— WHAT THE TASK ASKS —
Restate the lines of the material below word for word, from the first through the one containing "Winnow & 44.2", and include nothing else; pictures stay out.
───
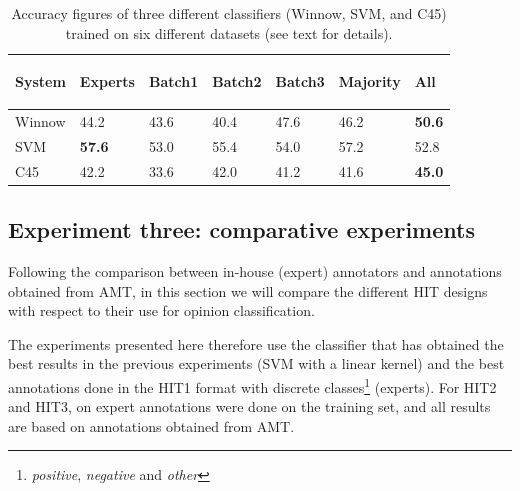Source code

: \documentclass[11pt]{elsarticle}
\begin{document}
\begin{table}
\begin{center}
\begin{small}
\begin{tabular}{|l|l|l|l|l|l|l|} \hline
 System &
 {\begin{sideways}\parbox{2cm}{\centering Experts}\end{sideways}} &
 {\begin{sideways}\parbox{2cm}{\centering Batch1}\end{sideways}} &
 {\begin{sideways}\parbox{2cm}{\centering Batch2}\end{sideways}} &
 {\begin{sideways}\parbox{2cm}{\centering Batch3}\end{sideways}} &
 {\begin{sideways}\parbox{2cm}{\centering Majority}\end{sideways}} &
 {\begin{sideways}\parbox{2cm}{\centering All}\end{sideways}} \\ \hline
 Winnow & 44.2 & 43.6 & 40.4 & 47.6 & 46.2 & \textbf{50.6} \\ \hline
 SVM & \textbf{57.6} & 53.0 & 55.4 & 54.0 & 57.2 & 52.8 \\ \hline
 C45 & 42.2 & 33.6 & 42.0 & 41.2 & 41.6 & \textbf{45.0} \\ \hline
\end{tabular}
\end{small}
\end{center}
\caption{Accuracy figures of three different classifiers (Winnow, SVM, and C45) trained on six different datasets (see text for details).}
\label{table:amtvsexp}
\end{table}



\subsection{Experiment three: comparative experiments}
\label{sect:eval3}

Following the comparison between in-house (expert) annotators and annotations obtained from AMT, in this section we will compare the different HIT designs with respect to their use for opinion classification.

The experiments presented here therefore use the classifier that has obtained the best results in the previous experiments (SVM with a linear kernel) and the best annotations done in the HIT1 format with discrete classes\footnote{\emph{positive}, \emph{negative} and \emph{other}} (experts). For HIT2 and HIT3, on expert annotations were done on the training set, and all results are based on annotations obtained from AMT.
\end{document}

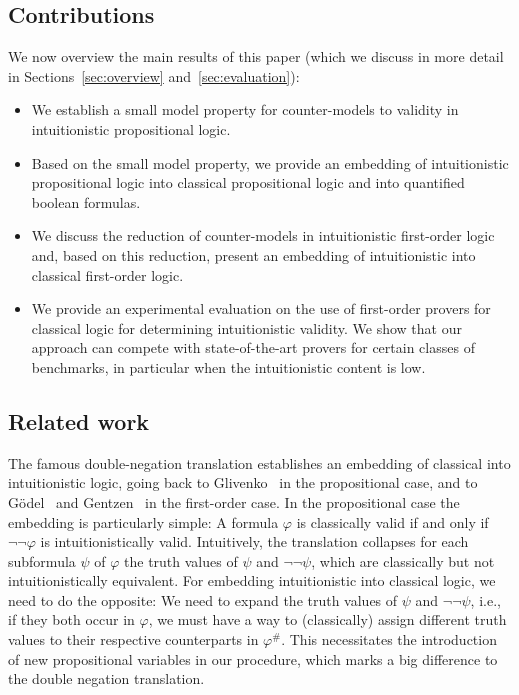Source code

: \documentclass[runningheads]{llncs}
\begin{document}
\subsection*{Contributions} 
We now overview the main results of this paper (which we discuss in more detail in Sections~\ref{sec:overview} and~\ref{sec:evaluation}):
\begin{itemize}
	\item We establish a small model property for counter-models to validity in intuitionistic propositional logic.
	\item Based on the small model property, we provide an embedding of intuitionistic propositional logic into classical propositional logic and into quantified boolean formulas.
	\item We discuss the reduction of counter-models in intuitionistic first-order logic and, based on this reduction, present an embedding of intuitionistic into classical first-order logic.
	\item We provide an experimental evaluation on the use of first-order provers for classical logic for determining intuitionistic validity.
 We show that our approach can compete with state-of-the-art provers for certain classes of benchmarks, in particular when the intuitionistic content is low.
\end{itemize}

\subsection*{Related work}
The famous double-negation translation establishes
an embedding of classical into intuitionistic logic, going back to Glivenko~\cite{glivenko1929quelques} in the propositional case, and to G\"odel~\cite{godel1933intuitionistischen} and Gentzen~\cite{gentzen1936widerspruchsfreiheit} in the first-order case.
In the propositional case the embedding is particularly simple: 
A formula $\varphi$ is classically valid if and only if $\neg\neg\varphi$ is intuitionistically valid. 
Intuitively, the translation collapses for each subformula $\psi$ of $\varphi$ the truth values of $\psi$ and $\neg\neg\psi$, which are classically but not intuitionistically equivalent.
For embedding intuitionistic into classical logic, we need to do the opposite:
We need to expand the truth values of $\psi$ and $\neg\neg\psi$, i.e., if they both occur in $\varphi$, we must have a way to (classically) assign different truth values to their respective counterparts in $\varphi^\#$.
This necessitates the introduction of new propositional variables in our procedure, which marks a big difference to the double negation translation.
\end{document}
───
— SOLUTION TO THIS TASK —
Source code

: \documentclass[11pt]{elsarticle}
\begin{document}
\begin{table}
\begin{center}
\begin{small}
\begin{tabular}{|l|l|l|l|l|l|l|} \hline
 System &
 {\begin{sideways}\parbox{2cm}{\centering Experts}\end{sideways}} &
 {\begin{sideways}\parbox{2cm}{\centering Batch1}\end{sideways}} &
 {\begin{sideways}\parbox{2cm}{\centering Batch2}\end{sideways}} &
 {\begin{sideways}\parbox{2cm}{\centering Batch3}\end{sideways}} &
 {\begin{sideways}\parbox{2cm}{\centering Majority}\end{sideways}} &
 {\begin{sideways}\parbox{2cm}{\centering All}\end{sideways}} \\ \hline
 Winnow & 44.2 & 43.6 & 40.4 & 47.6 & 46.2 & \textbf{50.6} \\ \hline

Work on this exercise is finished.